[[ Dataset entries open ]]
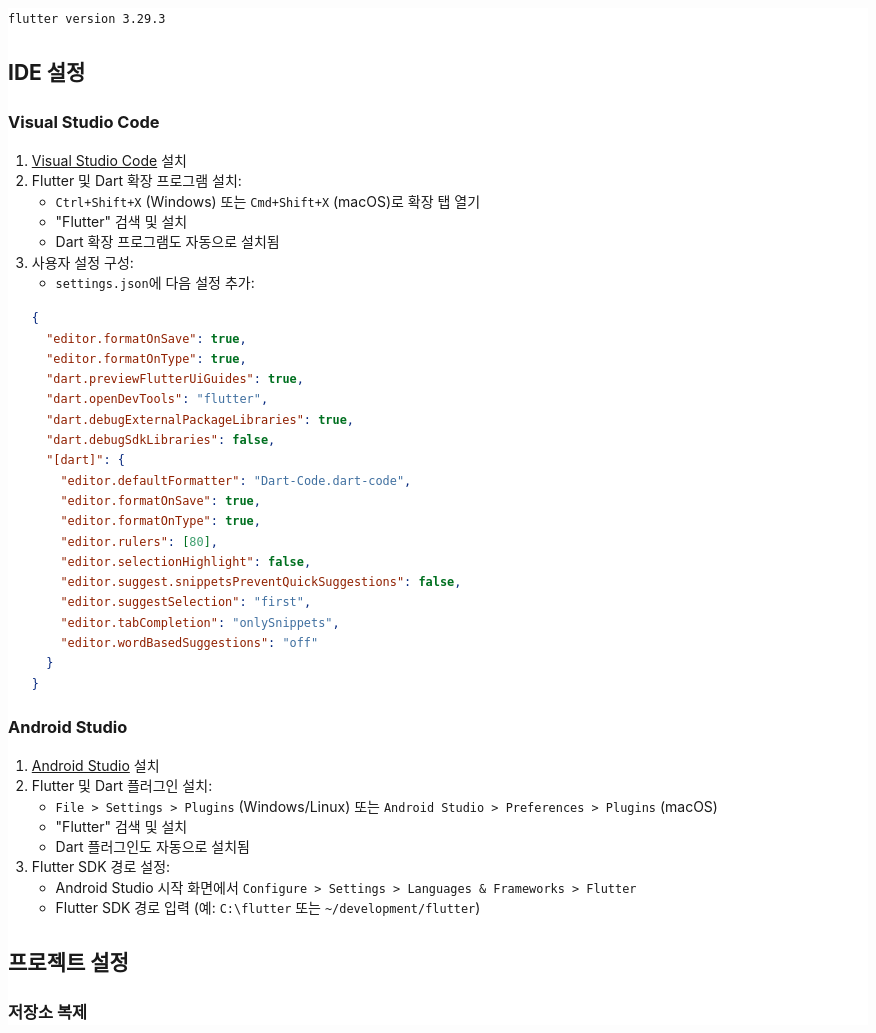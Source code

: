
 ```bash
flutter version 3.29.3
```

## IDE 설정

### Visual Studio Code

1. [Visual Studio Code](https://code.visualstudio.com/) 설치
2. Flutter 및 Dart 확장 프로그램 설치:
   - `Ctrl+Shift+X` (Windows) 또는 `Cmd+Shift+X` (macOS)로 확장 탭 열기
   - "Flutter" 검색 및 설치
   - Dart 확장 프로그램도 자동으로 설치됨
3. 사용자 설정 구성:
   - `settings.json`에 다음 설정 추가:
   ```json
   {
     "editor.formatOnSave": true,
     "editor.formatOnType": true,
     "dart.previewFlutterUiGuides": true,
     "dart.openDevTools": "flutter",
     "dart.debugExternalPackageLibraries": true,
     "dart.debugSdkLibraries": false,
     "[dart]": {
       "editor.defaultFormatter": "Dart-Code.dart-code",
       "editor.formatOnSave": true,
       "editor.formatOnType": true,
       "editor.rulers": [80],
       "editor.selectionHighlight": false,
       "editor.suggest.snippetsPreventQuickSuggestions": false,
       "editor.suggestSelection": "first",
       "editor.tabCompletion": "onlySnippets",
       "editor.wordBasedSuggestions": "off"
     }
   }
   ```

### Android Studio

1. [Android Studio](https://developer.android.com/studio) 설치
2. Flutter 및 Dart 플러그인 설치:
   - `File > Settings > Plugins` (Windows/Linux) 또는 `Android Studio > Preferences > Plugins` (macOS)
   - "Flutter" 검색 및 설치
   - Dart 플러그인도 자동으로 설치됨
3. Flutter SDK 경로 설정:
   - Android Studio 시작 화면에서 `Configure > Settings > Languages & Frameworks > Flutter`
   - Flutter SDK 경로 입력 (예: `C:\flutter` 또는 `~/development/flutter`)

## 프로젝트 설정

### 저장소 복제
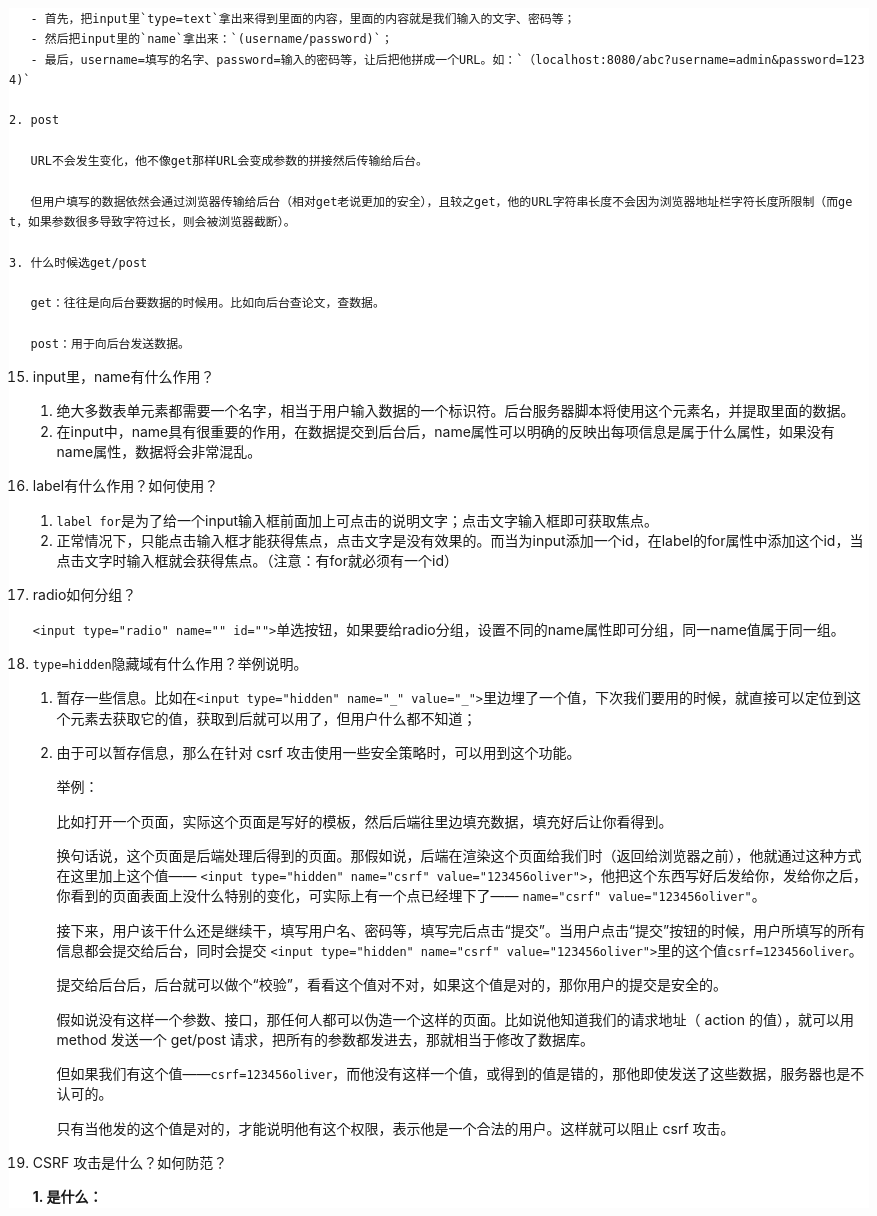       - 首先，把input里`type=text`拿出来得到里面的内容，里面的内容就是我们输入的文字、密码等；
       - 然后把input里的`name`拿出来：`(username/password)`；
       - 最后，username=填写的名字、password=输入的密码等，让后把他拼成一个URL。如：`（localhost:8080/abc?username=admin&password=1234)`​	

    2. post

       URL不会发生变化，他不像get那样URL会变成参数的拼接然后传输给后台。

       但用户填写的数据依然会通过浏览器传输给后台（相对get老说更加的安全），且较之get，他的URL字符串长度不会因为浏览器地址栏字符长度所限制（而get，如果参数很多导致字符过长，则会被浏览器截断）。

    3. 什么时候选get/post

       get：往往是向后台要数据的时候用。比如向后台查论文，查数据。

       post：用于向后台发送数据。

15. input里，name有什么作用？

    1. 绝大多数表单元素都需要一个名字，相当于用户输入数据的一个标识符。后台服务器脚本将使用这个元素名，并提取里面的数据。
    2. 在input中，name具有很重要的作用，在数据提交到后台后，name属性可以明确的反映出每项信息是属于什么属性，如果没有name属性，数据将会非常混乱。

16. label有什么作用？如何使用？

    1. `label for`是为了给一个input输入框前面加上可点击的说明文字；点击文字输入框即可获取焦点。
    2. 正常情况下，只能点击输入框才能获得焦点，点击文字是没有效果的。而当为input添加一个id，在label的for属性中添加这个id，当点击文字时输入框就会获得焦点。（注意：有for就必须有一个id）

17. radio如何分组？

    `<input type="radio" name="" id="">`单选按钮，如果要给radio分组，设置不同的name属性即可分组，同一name值属于同一组。

18. `type=hidden`隐藏域有什么作用？举例说明。

    1. 暂存一些信息。比如在`<input type="hidden" name="_" value="_">`里边埋了一个值，下次我们要用的时候，就直接可以定位到这个元素去获取它的值，获取到后就可以用了，但用户什么都不知道；

    2. 由于可以暂存信息，那么在针对 csrf 攻击使用一些安全策略时，可以用到这个功能。

       举例：

       比如打开一个页面，实际这个页面是写好的模板，然后后端往里边填充数据，填充好后让你看得到。

       换句话说，这个页面是后端处理后得到的页面。那假如说，后端在渲染这个页面给我们时（返回给浏览器之前），他就通过这种方式在这里加上这个值—— `<input type="hidden" name="csrf" value="123456oliver">`，他把这个东西写好后发给你，发给你之后，你看到的页面表面上没什么特别的变化，可实际上有一个点已经埋下了—— `name="csrf" value="123456oliver"`。

       接下来，用户该干什么还是继续干，填写用户名、密码等，填写完后点击“提交”。当用户点击“提交”按钮的时候，用户所填写的所有信息都会提交给后台，同时会提交 `<input type="hidden" name="csrf" value="123456oliver">`里的这个值`csrf=123456oliver`。

       提交给后台后，后台就可以做个“校验”，看看这个值对不对，如果这个值是对的，那你用户的提交是安全的。

       假如说没有这样一个参数、接口，那任何人都可以伪造一个这样的页面。比如说他知道我们的请求地址（ action 的值），就可以用 method 发送一个 get/post 请求，把所有的参数都发进去，那就相当于修改了数据库。

       但如果我们有这个值——`csrf=123456oliver`，而他没有这样一个值，或得到的值是错的，那他即使发送了这些数据，服务器也是不认可的。

       只有当他发的这个值是对的，才能说明他有这个权限，表示他是一个合法的用户。这样就可以阻止 csrf 攻击。

19. CSRF 攻击是什么？如何防范？

    **1. 是什么：**
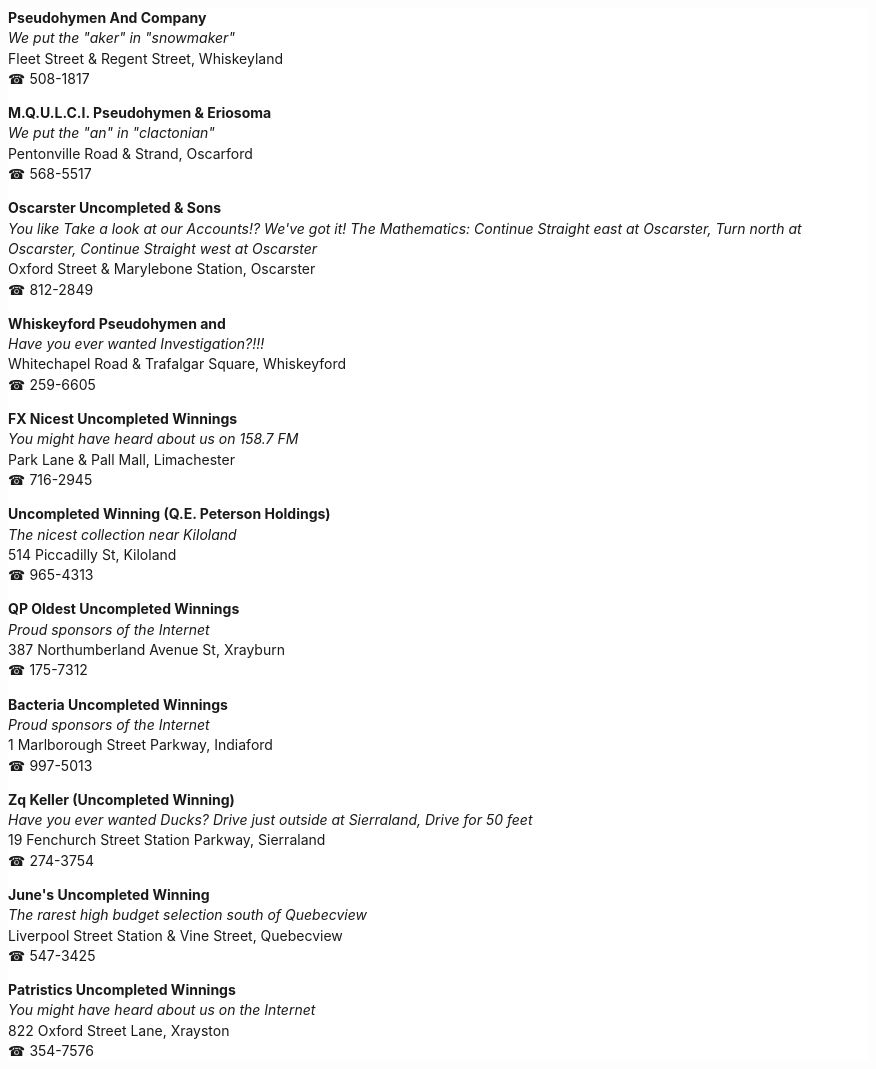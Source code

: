 **Pseudohymen And Company**  
_We put the "aker" in "snowmaker"_  
Fleet Street & Regent Street, Whiskeyland  
☎ 508-1817

**M.Q.U.L.C.I. Pseudohymen & Eriosoma**  
_We put the "an" in "clactonian"_  
Pentonville Road & Strand, Oscarford  
☎ 568-5517

**Oscarster Uncompleted & Sons**  
_You like Take a look at our Accounts!? We've got it! 
The Mathematics: Continue Straight east at Oscarster, Turn north at Oscarster, Continue Straight west at Oscarster_  
Oxford Street & Marylebone Station, Oscarster  
☎ 812-2849

**Whiskeyford Pseudohymen and**  
_Have you ever wanted Investigation?!!!_  
Whitechapel Road & Trafalgar Square, Whiskeyford  
☎ 259-6605

**FX Nicest Uncompleted Winnings**  
_You might have heard about us on 158.7 FM_  
Park Lane & Pall Mall, Limachester  
☎ 716-2945

**Uncompleted Winning (Q.E. Peterson Holdings)**  
_The nicest collection near Kiloland_  
514 Piccadilly St, Kiloland  
☎ 965-4313

**QP Oldest Uncompleted Winnings**  
_Proud sponsors of the Internet_  
387 Northumberland Avenue St, Xrayburn  
☎ 175-7312

**Bacteria Uncompleted Winnings**  
_Proud sponsors of the Internet_  
1 Marlborough Street Parkway, Indiaford  
☎ 997-5013

**Zq Keller (Uncompleted Winning)**  
_Have you ever wanted Ducks? 
Drive just outside at Sierraland, Drive for 50 feet_  
19 Fenchurch Street Station Parkway, Sierraland  
☎ 274-3754

**June's Uncompleted Winning**  
_The rarest high budget selection south of Quebecview_  
Liverpool Street Station & Vine Street, Quebecview  
☎ 547-3425

**Patristics Uncompleted Winnings**  
_You might have heard about us on the Internet_  
822 Oxford Street Lane, Xrayston  
☎ 354-7576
[[ Dataset entries closed ]]
Assignment: Starting from the first line of the listing above, write out every line exactly through the one containing "1. 绝大多数表单元素都需要", and drop the pictures.

Problem solution:
Source code

:
 ```bash
flutter version 3.29.3
```

## IDE 설정

### Visual Studio Code

1. [Visual Studio Code](https://code.visualstudio.com/) 설치
2. Flutter 및 Dart 확장 프로그램 설치:
   - `Ctrl+Shift+X` (Windows) 또는 `Cmd+Shift+X` (macOS)로 확장 탭 열기
   - "Flutter" 검색 및 설치
   - Dart 확장 프로그램도 자동으로 설치됨
3. 사용자 설정 구성:
   - `settings.json`에 다음 설정 추가:
   ```json
   {
     "editor.formatOnSave": true,
     "editor.formatOnType": true,
     "dart.previewFlutterUiGuides": true,
     "dart.openDevTools": "flutter",
     "dart.debugExternalPackageLibraries": true,
     "dart.debugSdkLibraries": false,
     "[dart]": {
       "editor.defaultFormatter": "Dart-Code.dart-code",
       "editor.formatOnSave": true,
       "editor.formatOnType": true,
       "editor.rulers": [80],
       "editor.selectionHighlight": false,
       "editor.suggest.snippetsPreventQuickSuggestions": false,
       "editor.suggestSelection": "first",
       "editor.tabCompletion": "onlySnippets",
       "editor.wordBasedSuggestions": "off"
     }
   }
   ```

### Android Studio

1. [Android Studio](https://developer.android.com/studio) 설치
2. Flutter 및 Dart 플러그인 설치:
   - `File > Settings > Plugins` (Windows/Linux) 또는 `Android Studio > Preferences > Plugins` (macOS)
   - "Flutter" 검색 및 설치
   - Dart 플러그인도 자동으로 설치됨
3. Flutter SDK 경로 설정:
   - Android Studio 시작 화면에서 `Configure > Settings > Languages & Frameworks > Flutter`
   - Flutter SDK 경로 입력 (예: `C:\flutter` 또는 `~/development/flutter`)

## 프로젝트 설정

### 저장소 복제
       - 首先，把input里`type=text`拿出来得到里面的内容，里面的内容就是我们输入的文字、密码等；
       - 然后把input里的`name`拿出来：`(username/password)`；
       - 最后，username=填写的名字、password=输入的密码等，让后把他拼成一个URL。如：`（localhost:8080/abc?username=admin&password=1234)`​	

    2. post

       URL不会发生变化，他不像get那样URL会变成参数的拼接然后传输给后台。

       但用户填写的数据依然会通过浏览器传输给后台（相对get老说更加的安全），且较之get，他的URL字符串长度不会因为浏览器地址栏字符长度所限制（而get，如果参数很多导致字符过长，则会被浏览器截断）。

    3. 什么时候选get/post

       get：往往是向后台要数据的时候用。比如向后台查论文，查数据。

       post：用于向后台发送数据。

15. input里，name有什么作用？

    1. 绝大多数表单元素都需要一个名字，相当于用户输入数据的一个标识符。后台服务器脚本将使用这个元素名，并提取里面的数据。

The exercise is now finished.